■ INFORMATION PROVIDED
==*==
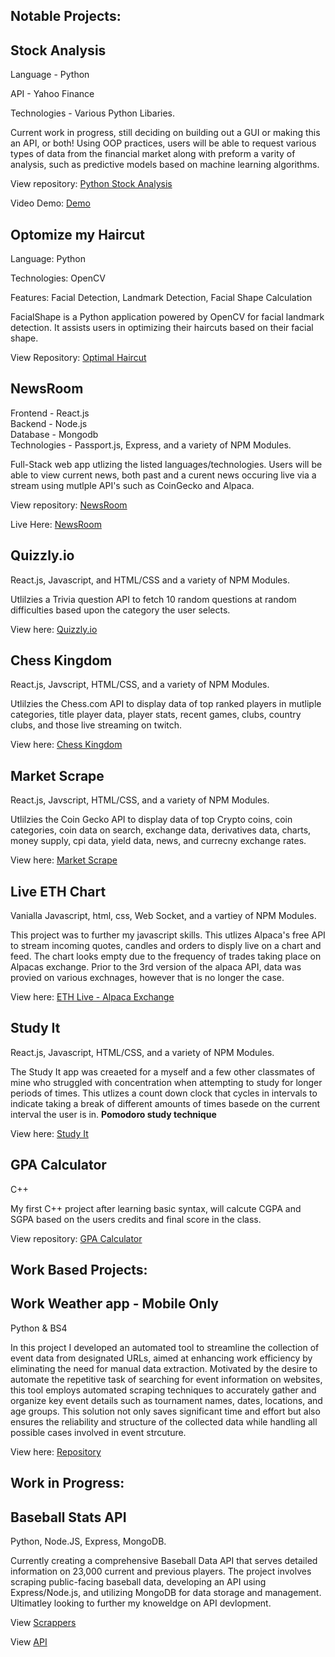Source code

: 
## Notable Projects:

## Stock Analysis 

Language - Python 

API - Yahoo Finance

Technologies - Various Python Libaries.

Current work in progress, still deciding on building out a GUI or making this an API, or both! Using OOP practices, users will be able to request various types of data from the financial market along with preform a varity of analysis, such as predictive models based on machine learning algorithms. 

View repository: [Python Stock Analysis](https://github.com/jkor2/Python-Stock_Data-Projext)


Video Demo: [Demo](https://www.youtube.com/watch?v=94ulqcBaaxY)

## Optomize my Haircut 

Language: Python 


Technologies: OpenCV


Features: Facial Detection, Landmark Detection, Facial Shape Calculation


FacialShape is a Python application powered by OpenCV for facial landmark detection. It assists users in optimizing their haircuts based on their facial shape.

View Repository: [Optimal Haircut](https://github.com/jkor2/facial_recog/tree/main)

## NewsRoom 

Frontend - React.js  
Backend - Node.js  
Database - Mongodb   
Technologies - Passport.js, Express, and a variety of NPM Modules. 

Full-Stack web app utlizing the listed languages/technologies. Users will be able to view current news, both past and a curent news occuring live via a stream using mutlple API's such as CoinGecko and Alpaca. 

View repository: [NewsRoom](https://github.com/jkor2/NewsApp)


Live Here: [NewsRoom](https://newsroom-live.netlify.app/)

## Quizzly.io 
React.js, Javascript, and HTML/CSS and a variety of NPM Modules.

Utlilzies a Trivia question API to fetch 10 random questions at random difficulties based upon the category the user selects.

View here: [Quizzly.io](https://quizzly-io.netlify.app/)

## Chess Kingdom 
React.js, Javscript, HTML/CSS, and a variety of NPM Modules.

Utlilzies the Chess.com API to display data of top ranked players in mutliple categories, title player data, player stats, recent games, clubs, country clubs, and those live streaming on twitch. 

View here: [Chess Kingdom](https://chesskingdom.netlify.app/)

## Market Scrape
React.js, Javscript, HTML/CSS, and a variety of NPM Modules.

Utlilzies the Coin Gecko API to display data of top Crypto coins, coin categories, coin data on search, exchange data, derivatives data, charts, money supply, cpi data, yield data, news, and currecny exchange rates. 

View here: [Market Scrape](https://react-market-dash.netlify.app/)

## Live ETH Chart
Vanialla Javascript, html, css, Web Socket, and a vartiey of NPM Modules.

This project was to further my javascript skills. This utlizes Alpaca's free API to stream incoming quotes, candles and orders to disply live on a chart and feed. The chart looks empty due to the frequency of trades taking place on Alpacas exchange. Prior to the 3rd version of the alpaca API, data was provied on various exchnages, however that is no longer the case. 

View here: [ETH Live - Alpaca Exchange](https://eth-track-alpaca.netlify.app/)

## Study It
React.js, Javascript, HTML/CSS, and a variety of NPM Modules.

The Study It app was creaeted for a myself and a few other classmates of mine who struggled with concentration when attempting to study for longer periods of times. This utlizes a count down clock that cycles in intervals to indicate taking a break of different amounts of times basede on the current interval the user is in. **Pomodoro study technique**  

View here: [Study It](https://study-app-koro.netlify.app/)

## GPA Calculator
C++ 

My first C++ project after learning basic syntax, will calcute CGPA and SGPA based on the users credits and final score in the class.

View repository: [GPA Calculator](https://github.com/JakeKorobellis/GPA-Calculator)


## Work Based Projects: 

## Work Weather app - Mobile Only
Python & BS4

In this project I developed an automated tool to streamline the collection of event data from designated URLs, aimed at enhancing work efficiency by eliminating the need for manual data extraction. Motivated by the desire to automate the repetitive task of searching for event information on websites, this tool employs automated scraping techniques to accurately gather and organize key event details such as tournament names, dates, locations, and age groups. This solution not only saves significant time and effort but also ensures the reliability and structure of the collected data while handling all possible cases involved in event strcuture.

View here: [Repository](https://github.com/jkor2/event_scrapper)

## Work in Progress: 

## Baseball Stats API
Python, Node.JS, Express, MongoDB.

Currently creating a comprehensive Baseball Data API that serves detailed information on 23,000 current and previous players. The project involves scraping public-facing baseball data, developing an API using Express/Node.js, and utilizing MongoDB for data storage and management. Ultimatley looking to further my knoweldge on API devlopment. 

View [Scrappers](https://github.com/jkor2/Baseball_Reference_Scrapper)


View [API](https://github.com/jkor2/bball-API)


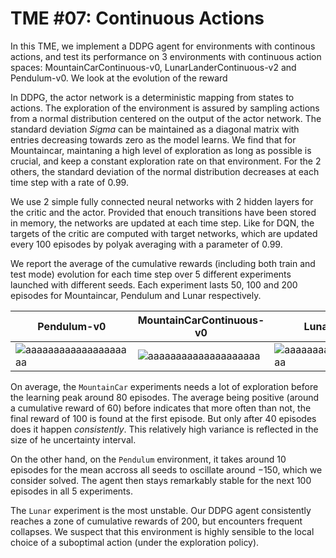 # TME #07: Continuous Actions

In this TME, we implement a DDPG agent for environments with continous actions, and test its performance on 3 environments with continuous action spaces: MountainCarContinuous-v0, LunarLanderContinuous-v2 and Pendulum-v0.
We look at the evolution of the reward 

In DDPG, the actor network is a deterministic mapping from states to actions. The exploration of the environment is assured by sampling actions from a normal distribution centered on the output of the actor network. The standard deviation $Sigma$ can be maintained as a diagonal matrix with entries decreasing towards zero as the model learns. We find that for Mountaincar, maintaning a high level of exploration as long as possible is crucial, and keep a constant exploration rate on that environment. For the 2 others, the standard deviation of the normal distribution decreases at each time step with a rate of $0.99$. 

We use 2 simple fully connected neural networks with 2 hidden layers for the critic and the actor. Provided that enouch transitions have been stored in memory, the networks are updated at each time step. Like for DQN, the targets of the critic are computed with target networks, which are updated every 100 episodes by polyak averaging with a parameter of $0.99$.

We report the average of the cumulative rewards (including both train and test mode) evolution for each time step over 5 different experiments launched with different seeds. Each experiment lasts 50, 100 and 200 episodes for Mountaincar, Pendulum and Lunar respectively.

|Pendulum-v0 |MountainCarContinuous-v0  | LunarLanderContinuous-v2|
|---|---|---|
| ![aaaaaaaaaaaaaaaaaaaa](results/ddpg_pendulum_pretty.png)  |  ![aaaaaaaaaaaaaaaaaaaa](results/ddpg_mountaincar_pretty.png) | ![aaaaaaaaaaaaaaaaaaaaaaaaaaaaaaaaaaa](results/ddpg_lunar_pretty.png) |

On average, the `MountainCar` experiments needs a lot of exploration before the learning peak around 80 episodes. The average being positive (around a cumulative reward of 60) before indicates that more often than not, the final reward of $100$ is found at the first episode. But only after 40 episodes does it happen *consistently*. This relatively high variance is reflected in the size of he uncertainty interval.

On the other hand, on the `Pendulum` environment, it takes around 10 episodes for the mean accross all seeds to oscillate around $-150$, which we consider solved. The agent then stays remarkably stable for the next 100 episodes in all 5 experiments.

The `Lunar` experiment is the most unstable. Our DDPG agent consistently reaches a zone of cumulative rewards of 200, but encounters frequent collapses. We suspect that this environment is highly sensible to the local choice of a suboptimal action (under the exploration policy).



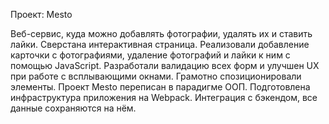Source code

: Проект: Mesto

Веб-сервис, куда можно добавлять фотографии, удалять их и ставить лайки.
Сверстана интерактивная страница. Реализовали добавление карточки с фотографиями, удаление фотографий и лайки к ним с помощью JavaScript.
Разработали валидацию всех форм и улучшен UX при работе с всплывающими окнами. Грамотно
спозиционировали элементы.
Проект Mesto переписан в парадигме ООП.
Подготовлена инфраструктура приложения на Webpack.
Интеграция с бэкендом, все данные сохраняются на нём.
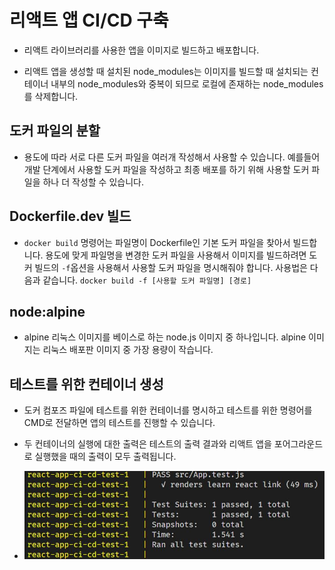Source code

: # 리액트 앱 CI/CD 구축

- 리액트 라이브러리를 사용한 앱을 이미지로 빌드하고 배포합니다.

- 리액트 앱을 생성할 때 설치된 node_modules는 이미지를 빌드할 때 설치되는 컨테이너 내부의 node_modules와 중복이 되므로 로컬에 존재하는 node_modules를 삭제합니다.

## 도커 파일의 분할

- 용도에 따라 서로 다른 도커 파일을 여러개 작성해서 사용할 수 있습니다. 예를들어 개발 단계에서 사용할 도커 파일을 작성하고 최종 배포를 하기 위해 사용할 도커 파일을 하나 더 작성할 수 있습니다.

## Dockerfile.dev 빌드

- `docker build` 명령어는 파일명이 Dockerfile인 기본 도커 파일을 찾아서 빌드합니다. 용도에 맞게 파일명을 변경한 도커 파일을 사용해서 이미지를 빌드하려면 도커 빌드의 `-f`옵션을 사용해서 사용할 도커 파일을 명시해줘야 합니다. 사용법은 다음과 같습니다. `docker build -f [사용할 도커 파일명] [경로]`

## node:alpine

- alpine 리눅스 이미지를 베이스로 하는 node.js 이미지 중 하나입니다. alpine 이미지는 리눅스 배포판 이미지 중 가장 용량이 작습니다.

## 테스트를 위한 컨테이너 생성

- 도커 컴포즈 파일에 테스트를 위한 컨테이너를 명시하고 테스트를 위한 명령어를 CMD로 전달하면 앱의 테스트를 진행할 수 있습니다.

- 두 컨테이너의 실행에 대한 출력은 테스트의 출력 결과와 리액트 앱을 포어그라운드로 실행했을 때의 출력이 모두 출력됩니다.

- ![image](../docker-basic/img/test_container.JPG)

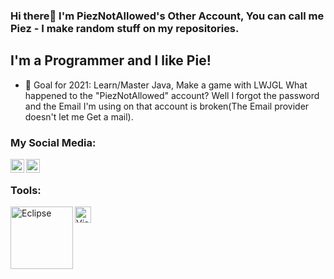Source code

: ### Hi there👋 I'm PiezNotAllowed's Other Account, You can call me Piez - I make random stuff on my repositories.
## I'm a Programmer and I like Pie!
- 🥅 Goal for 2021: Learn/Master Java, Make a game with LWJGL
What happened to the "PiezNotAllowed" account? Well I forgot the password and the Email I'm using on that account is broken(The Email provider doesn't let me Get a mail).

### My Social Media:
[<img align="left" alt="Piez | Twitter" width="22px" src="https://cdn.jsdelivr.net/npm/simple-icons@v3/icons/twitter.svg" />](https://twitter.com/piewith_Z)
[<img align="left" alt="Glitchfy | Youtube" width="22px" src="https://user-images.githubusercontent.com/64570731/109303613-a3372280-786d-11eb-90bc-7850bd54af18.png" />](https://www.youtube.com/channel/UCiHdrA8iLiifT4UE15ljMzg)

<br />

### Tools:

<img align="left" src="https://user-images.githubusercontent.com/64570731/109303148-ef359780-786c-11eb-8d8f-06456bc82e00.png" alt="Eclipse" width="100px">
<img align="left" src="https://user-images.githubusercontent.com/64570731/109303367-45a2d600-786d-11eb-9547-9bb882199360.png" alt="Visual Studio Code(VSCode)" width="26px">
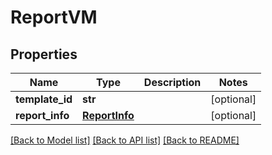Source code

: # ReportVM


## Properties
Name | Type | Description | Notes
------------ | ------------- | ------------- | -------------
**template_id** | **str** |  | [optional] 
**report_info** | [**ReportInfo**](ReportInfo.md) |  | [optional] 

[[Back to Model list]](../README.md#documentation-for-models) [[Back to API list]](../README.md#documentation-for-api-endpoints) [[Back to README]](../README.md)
==*==
■ EXERCISE INSTRUCTIONS
Nothing but the lines from the one with "## Work Weather app - Mobile Only" to the one with "In DDPG, the" above, both included, should be transcribed, exactly and without pictures.

■ ANSWER TO THIS PROBLEM
## Work Weather app - Mobile Only
Python & BS4

In this project I developed an automated tool to streamline the collection of event data from designated URLs, aimed at enhancing work efficiency by eliminating the need for manual data extraction. Motivated by the desire to automate the repetitive task of searching for event information on websites, this tool employs automated scraping techniques to accurately gather and organize key event details such as tournament names, dates, locations, and age groups. This solution not only saves significant time and effort but also ensures the reliability and structure of the collected data while handling all possible cases involved in event strcuture.

View here: [Repository](https://github.com/jkor2/event_scrapper)

## Work in Progress: 

## Baseball Stats API
Python, Node.JS, Express, MongoDB.

Currently creating a comprehensive Baseball Data API that serves detailed information on 23,000 current and previous players. The project involves scraping public-facing baseball data, developing an API using Express/Node.js, and utilizing MongoDB for data storage and management. Ultimatley looking to further my knoweldge on API devlopment. 

View [Scrappers](https://github.com/jkor2/Baseball_Reference_Scrapper)


View [API](https://github.com/jkor2/bball-API)


 # TME #07: Continuous Actions

In this TME, we implement a DDPG agent for environments with continous actions, and test its performance on 3 environments with continuous action spaces: MountainCarContinuous-v0, LunarLanderContinuous-v2 and Pendulum-v0.
We look at the evolution of the reward 

In DDPG, the actor network is a deterministic mapping from states to actions. The exploration of the environment is assured by sampling actions from a normal distribution centered on the output of the actor network. The standard deviation $Sigma$ can be maintained as a diagonal matrix with entries decreasing towards zero as the model learns. We find that for Mountaincar, maintaning a high level of exploration as long as possible is crucial, and keep a constant exploration rate on that environment. For the 2 others, the standard deviation of the normal distribution decreases at each time step with a rate of $0.99$. 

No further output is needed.